A complex equation
THE WEEK|August 09, 2020
Playing Shakuntala Devi, says Vidya Balan, was about understanding the nuances of her multifaceted personality
PRIYANKA BHADANI
A complex equation

Unlike everyone around her who has memories of meeting mathematician Shakuntala Devi when she visited their school or at one of her talks, filmmaker Anu Menon does not have any such recollection. An engineering graduate, Menon had not even read any of her books. But knowledge about Devi, she says, is like one of those old Hindi songs “that you just know”. After directing the critically acclaimed Waiting (2015) and co-directing the first season of Four More Shots Please! (2019), Menon was looking for the story of a woman in maths “because we rarely tell such stories”. The first name that came up was that of Devi. The fact that the mathematician’s daughter, Anupama Banerji, lived in London, where Menon is based, helped. The film Shakuntala Devi premieres on Amazon Prime Video on July 31.

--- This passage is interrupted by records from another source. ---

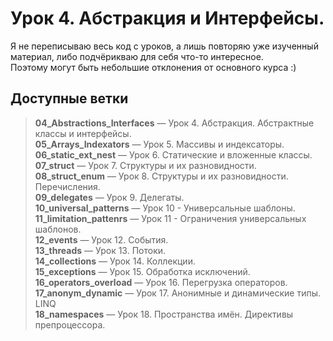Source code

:# Урок 4. Абстракция и Интерфейсы.

Я не переписываю весь код с уроков, а лишь повторяю уже изученный материал, либо подчёрикваю для себя что-то интересное. <br />
Поэтому могут быть небольшие отклонения от основного курса :)

## Доступные ветки

> <strong>04_Abstractions_Interfaces</strong> — Урок 4. Абстракция. Абстрактные классы и интерфейсы. <br />
> <strong>05_Arrays_Indexators</strong> — Урок 5. Массивы и индексаторы. <br />
> <strong>06_static_ext_nest</strong> — Урок 6. Статические и вложенные классы. <br />
> <strong>07_struct</strong> — Урок 7. Структуры и их разновидности. <br />
> <strong>08_struct_enum</strong> — Урок 8. Структуры и их разновидности. Перечисления.<br/>
> <strong>09_delegates</strong> —  Урок 9. Делегаты. <br />
> <strong>10_universal_patterns</strong> — Урок 10 - Универсальные шаблоны. <br />
> <strong>11_limitation_pattenrs</strong> — Урок 11 - Ограничения универсальных шаблонов. <br />
> <strong>12_events</strong> — Урок 12. События. <br />
> <strong>13_threads</strong> — Урок 13. Потоки.<br />
> <strong>14_collections</strong> —  Урок 14. Коллекции. <br />
> <strong>15_exceptions</strong> — Урок 15. Обработка исключений. <br />
> <strong>16_operators_overload</strong> —  Урок 16. Перегрузка операторов. <br />
> <strong>17_anonym_dynamic</strong> — Урок 17. Анонимные и динамические типы. LINQ <br />
> <strong>18_namespaces</strong> — Урок 18. Пространства имён. Директивы препроцессора. <br />
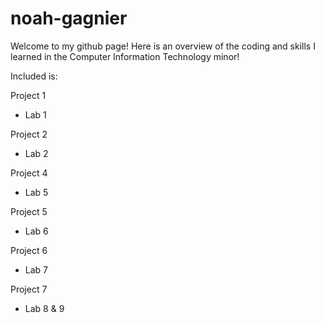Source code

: # noah-gagnier

Welcome to my github page! Here is an overview of the coding and skills I learned in the Computer Information Technology minor!

Included is:

Project 1
- Lab 1

Project 2
- Lab 2

Project 4
- Lab 5

Project 5
- Lab 6

Project 6
- Lab 7

Project 7
- Lab 8 & 9
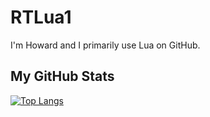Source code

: # RTLua1

I'm Howard and I primarily use Lua on GitHub.

## My GitHub Stats

[![Top Langs](https://github-readme-stats.vercel.app/api/top-langs/?username=<rtlua1>&langs_count=8&theme=radical)](https://github.com/anuraghazra/github-readme-stats)
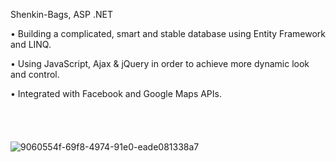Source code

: Shenkin-Bags, ASP .NET


• Building a complicated, smart and stable database using Entity Framework and LINQ.

• Using JavaScript, Ajax & jQuery in order to achieve more dynamic look and control.

• Integrated with Facebook and Google Maps APIs.
<br><br><br><br><br>
<img src="https://user-images.githubusercontent.com/66214295/105624007-e5141980-5e26-11eb-9041-1c172ba7aff5.jpg" alt="9060554f-69f8-4974-91e0-eade081338a7" style="max-width:100%;">
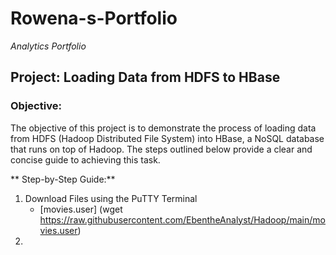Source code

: # Rowena-s-Portfolio
*Analytics Portfolio*

## Project: Loading Data from HDFS to HBase

### Objective:
The objective of this project is to demonstrate the process of loading data from HDFS (Hadoop Distributed File System) into HBase, a NoSQL database that runs on top of Hadoop. The steps outlined below provide a clear and concise guide to achieving this task.

** Step-by-Step Guide:**
1. Download Files using the PuTTY Terminal
   - [movies.user] (wget https://raw.githubusercontent.com/EbentheAnalyst/Hadoop/main/movies.user)
3. 

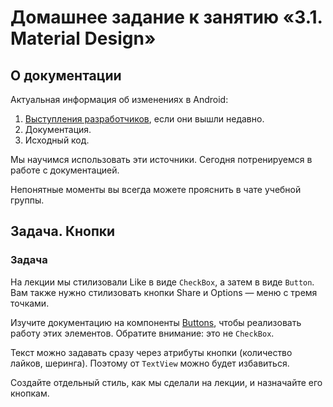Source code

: # Домашнее задание к занятию «3.1. Material Design»

## О документации

Актуальная информация об изменениях в Android:
1. [Выступления разработчиков](https://www.youtube.com/user/androiddevelopers), если они вышли недавно.
1. Документация.
1. Исходный код.

Мы научимся использовать эти источники. Сегодня потренируемся в работе с документацией.

Непонятные моменты вы всегда можете прояснить в чате учебной группы.

## Задача. Кнопки

### Задача

На лекции мы стилизовали Like в виде `CheckBox`, а затем в виде `Button`. Вам также нужно стилизовать кнопки Share и Options — меню с тремя точками.

Изучите документацию на компоненты [Buttons](https://material.io/develop/android/components/buttons), чтобы реализовать работу этих элементов. Обратите внимание: это не `CheckBox`.

Текст можно задавать сразу через атрибуты кнопки (количество лайков, шеринга). Поэтому от `TextView` можно будет избавиться.

Создайте отдельный стиль, как мы сделали на лекции, и назначайте его кнопкам.
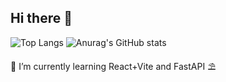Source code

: ## Hi there 🎰

![Top Langs](https://github-readme-stats.vercel.app/api/top-langs/?username=n3vsk1y&theme=neon&show_icons=true&hide_border=true)
![Anurag's GitHub stats](https://github-readme-stats.vercel.app/api?username=n3vsk1y&show_icons=true&theme=gotham)

🌱 I’m currently learning React+Vite and FastAPI ⛱️

<!--
**n3vsk1y/n3vsk1y** is a ✨ _special_ ✨ repository because its `README.md` (this file) appears on your GitHub profile.

Here are some ideas to get you started:

- 🔭 I’m currently working on ...
- 🌱 I’m currently learning ...
- 👯 I’m looking to collaborate on ...
- 🤔 I’m looking for help with ...
- 💬 Ask me about ...
- 📫 How to reach me: ...
- 😄 Pronouns: ...
- ⚡ Fun fact: ...
-->
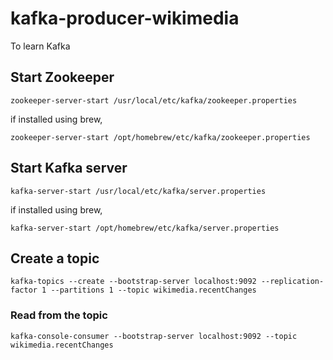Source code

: # kafka-producer-wikimedia
To learn Kafka

## Start Zookeeper
    zookeeper-server-start /usr/local/etc/kafka/zookeeper.properties

if installed using brew,
    
    zookeeper-server-start /opt/homebrew/etc/kafka/zookeeper.properties

## Start Kafka server
    kafka-server-start /usr/local/etc/kafka/server.properties

if installed using brew,

    kafka-server-start /opt/homebrew/etc/kafka/server.properties

## Create a topic
    kafka-topics --create --bootstrap-server localhost:9092 --replication-factor 1 --partitions 1 --topic wikimedia.recentChanges

### Read from the topic
    kafka-console-consumer --bootstrap-server localhost:9092 --topic wikimedia.recentChanges
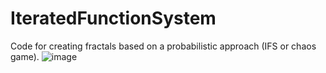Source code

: # IteratedFunctionSystem
Code for creating fractals based on a probabilistic approach (IFS or chaos game).
![image](https://github.com/user-attachments/assets/b079e737-8353-48cf-8d2e-19ee577ce28d)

Devi, a math wizard known as the “human computer”, simplified complex mathematical equations for countless students. Her name was included in the Guinness Book of World Records in 1982 for multiplying two 13-digit numbers in just 28 seconds. In the 1970s, Devi’s husband, Paritosh Banerji, an IAS officer, came out as gay. It inspired her to write a book on homosexuality called The World of Homosexuals—an empathetic “inquiry into the lives of a minority of her fellow humans who have lived half-hiding throughout their lives”.

“We had so much information that we had to figure out what was actually going into the film,” says Menon, who did interviews lasting several hours with Banerji. “We got an intimate peep into everything there was to [know about] Shakuntala Devi. We matched [our research] with what Anupama provided us—her memories, anecdotes, and a wealth of photographs.”